Two-stage deduplication: exact (SHA-256) + near-duplicate (MinHash LSH, Jaccard ≥ 0.8).

Step 6 — Tokenize

HF_TOKEN=hf_... python scripts/06_tokenize.py \
    --input data/processed/corpus.jsonl \
    --model-id mistralai/Ministral-3-14B-Base-2512 \
    --seq-len 8192

Produces a packed Arrow dataset at data/tokenized/cpt_dataset/. Memory usage is bounded by --batch-size regardless of corpus size.

Step 7 — Generate SFT data (template-based)

python scripts/07_create_sft_data.py \
    --input data/processed/corpus.jsonl \
    --output data/processed/sft_data.jsonl \
    --max-docs 200000

Creates template-based summarisation, Q&A, and text-continuation examples.
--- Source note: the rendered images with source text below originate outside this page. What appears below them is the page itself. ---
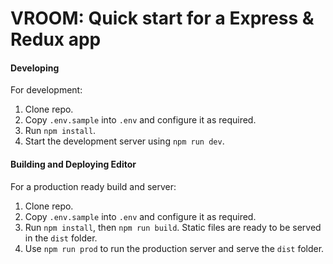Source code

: # VROOM: Quick start for a Express & Redux app

#### Developing
For development:
1. Clone repo.
2. Copy `.env.sample` into `.env` and configure it as required.
3. Run `npm install`.
4. Start the development server using `npm run dev`.

#### Building and Deploying Editor
For a production ready build and server:
1. Clone repo.
2. Copy `.env.sample` into `.env` and configure it as required.
3. Run `npm install`, then `npm run build`. Static files are ready to be served in the `dist` folder.
4. Use `npm run prod` to run the production server and serve the `dist` folder.

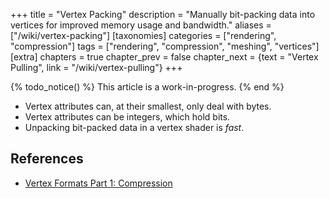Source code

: +++
title = "Vertex Packing"
description = "Manually bit-packing data into vertices for improved memory usage and bandwidth."
aliases = ["/wiki/vertex-packing"]
[taxonomies]
categories = ["rendering", "compression"]
tags = ["rendering", "compression", "meshing", "vertices"]
[extra]
chapters = true
chapter_prev = false
chapter_next = {text = "Vertex Pulling", link = "/wiki/vertex-pulling"}
+++

{% todo_notice() %} This article is a work-in-progress. {% end %}

- Vertex attributes can, at their smallest, only deal with bytes.
- Vertex attributes can be integers, which hold bits.
- Unpacking bit-packed data in a vertex shader is *fast*.

## References

- [Vertex Formats Part 1: Compression](https://www.yosoygames.com.ar/wp/2018/03/vertex-formats-part-1-compression/)
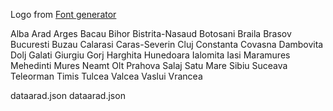 Logo from <a href="https://www.textstudio.com/">Font generator</a>


Alba
Arad
Arges
Bacau
Bihor
Bistrita-Nasaud
Botosani
Braila
Brasov
Bucuresti
Buzau
Calarasi
Caras-Severin
Cluj
Constanta
Covasna
Dambovita
Dolj
Galati
Giurgiu
Gorj
Harghita
Hunedoara
Ialomita
Iasi
Maramures
Mehedinti
Mures
Neamt
Olt
Prahova
Salaj
Satu Mare
Sibiu
Suceava
Teleorman
Timis
Tulcea
Valcea
Vaslui
Vrancea


dataarad.json
dataarad.json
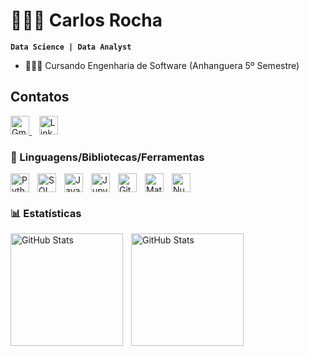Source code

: # 👨🏻‍💻 Carlos Rocha

**`Data Science | Data Analyst`**

- 👨🏽‍🎓 Cursando Engenharia de Software (Anhanguera 5º Semestre)

## Contatos 

<p align="left">
  <a href="mailto:devcarlosrocha23@gmail.com" target="_blank" rel="noopener noreferrer">
    <img src="https://upload.wikimedia.org/wikipedia/commons/4/4e/Gmail_Icon.png" width="30" height="30" alt="Gmail"/>
  </a>
  &nbsp;&nbsp;
  <a href="https://www.linkedin.com/in/carlos-rocha-b7b09524b/" target="_blank" rel="noopener noreferrer">
    <img src="https://cdn.jsdelivr.net/gh/devicons/devicon@latest/icons/linkedin/linkedin-original.svg" width="30" height="30" alt="LinkedIn"/>
  </a>
</p>

### 🤖 Linguagens/Bibliotecas/Ferramentas

<img 
    align="left" 
    alt="Python"
    title="Python" 
    width="30px" 
    style="padding-right: 10px;" 
    src="https://cdn.jsdelivr.net/gh/devicons/devicon@latest/icons/python/python-original.svg" 
/>
<img 
    align="left" 
    alt="SQL"
    title="SQL" 
    width="30px" 
    style="padding-right: 10px;" 
    src="https://cdn.jsdelivr.net/gh/devicons/devicon@latest/icons/azuresqldatabase/azuresqldatabase-original.svg" 
/>
<img 
    align="left" 
    alt="Javascript"
    title="Javascript" 
    width="30px" 
    style="padding-right: 10px;" 
    src="https://cdn.jsdelivr.net/gh/devicons/devicon@latest/icons/javascript/javascript-original.svg" 
/>

<img 
    align="left" 
    alt="Jupyter" 
    title="Jupyter"
    width="30px" 
    style="padding-right: 10px;" 
    src="https://cdn.jsdelivr.net/gh/devicons/devicon@latest/icons/jupyter/jupyter-original-wordmark.svg" 
/>
<img 
    align="left" 
    alt="Git" 
    title="Git"
    width="30px" 
    style="padding-right: 10px;" 
    src="https://cdn.jsdelivr.net/gh/devicons/devicon@latest/icons/git/git-original.svg" 
/>
<img 
    align="left" 
    alt="Matplotlib"
    title="Matplotlib" 
    width="30px" 
    style="padding-right: 10px;" 
    src="https://cdn.jsdelivr.net/gh/devicons/devicon@latest/icons/matplotlib/matplotlib-original.svg" 
/>
<img 
    align="left" 
    alt="NumPy" 
    title="NumPy"
    width="30px" 
    style="padding-right: 10px;" 
    src="https://cdn.jsdelivr.net/gh/devicons/devicon@latest/icons/numpy/numpy-original.svg" 
/>
<br clear="left"/>

### 📊 Estatísticas

<p>
  <img 
    align="left" 
    alt="GitHub Stats" 
    height="180" 
    style="padding-right: 10px;" 
    src="https://github-readme-stats.vercel.app/api?username=rochhax&show_icons=true&theme=tokyonight&include_all_commits=true&locale=pt-br&bg_color=00000000" 
  />
  <img 
    align="left" 
    alt="GitHub Stats" 
    height="180" 
    src="https://github-readme-stats.vercel.app/api/top-langs/?username=rochhax&theme=tokyonight&layout=compact&custom_title=Tecnologias&langs_count=6&bg_color=00000000" 
  />
</p>
<br clear="left"/>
No model calls required — fast and deterministic.

Step 8 — Generate SFT data (LLM-based, optional)

Generates higher-quality Q&A pairs using the CPT-merged model via vLLM. Run this after CPT is complete and the adapter has been merged.

# Activate the vLLM venv (separate from training venv — see Installation)
source .venv-vllm/bin/activate

python scripts/08_generate_qa_llm.py \
    --model output/cpt/merged \
    --input data/processed/corpus.jsonl \
    --output data/processed/sft_qa_llm.jsonl \
    --qa-per-doc 3 \
    --batch-size 64

The CPT model is used (not the base model) so that generated questions reflect the newly learned knowledge. Output is in the same Alpaca format as step 7 and can be combined with or used instead of the template-based data for SFT.

Training

Phase 1: Continued Pretraining (CPT)

source .env          # loads HF_TOKEN, WANDB_* etc.
bash train_cpt.sh

Training checkpoints are saved to output/cpt/. See configs/cpt_config.yaml for all hyperparameters.

Key settings (DGX Spark / 128 GB):

Parameter Value Notes
LoRA rank 128 Higher rank → more capacity for new knowledge
Sequence length 8192 Increase to 16384 if needed
Micro batch size 2 Effective batch = 16 seqs/step
Gradient checkpointing on Required to fit training pass in unified memory
Learning rate 1e-4 Standard for CPT
Precision BF16 No quantisation on 128 GB
Epochs 1 One pass is typically sufficient

Phase 2: Supervised Fine-Tuning (SFT)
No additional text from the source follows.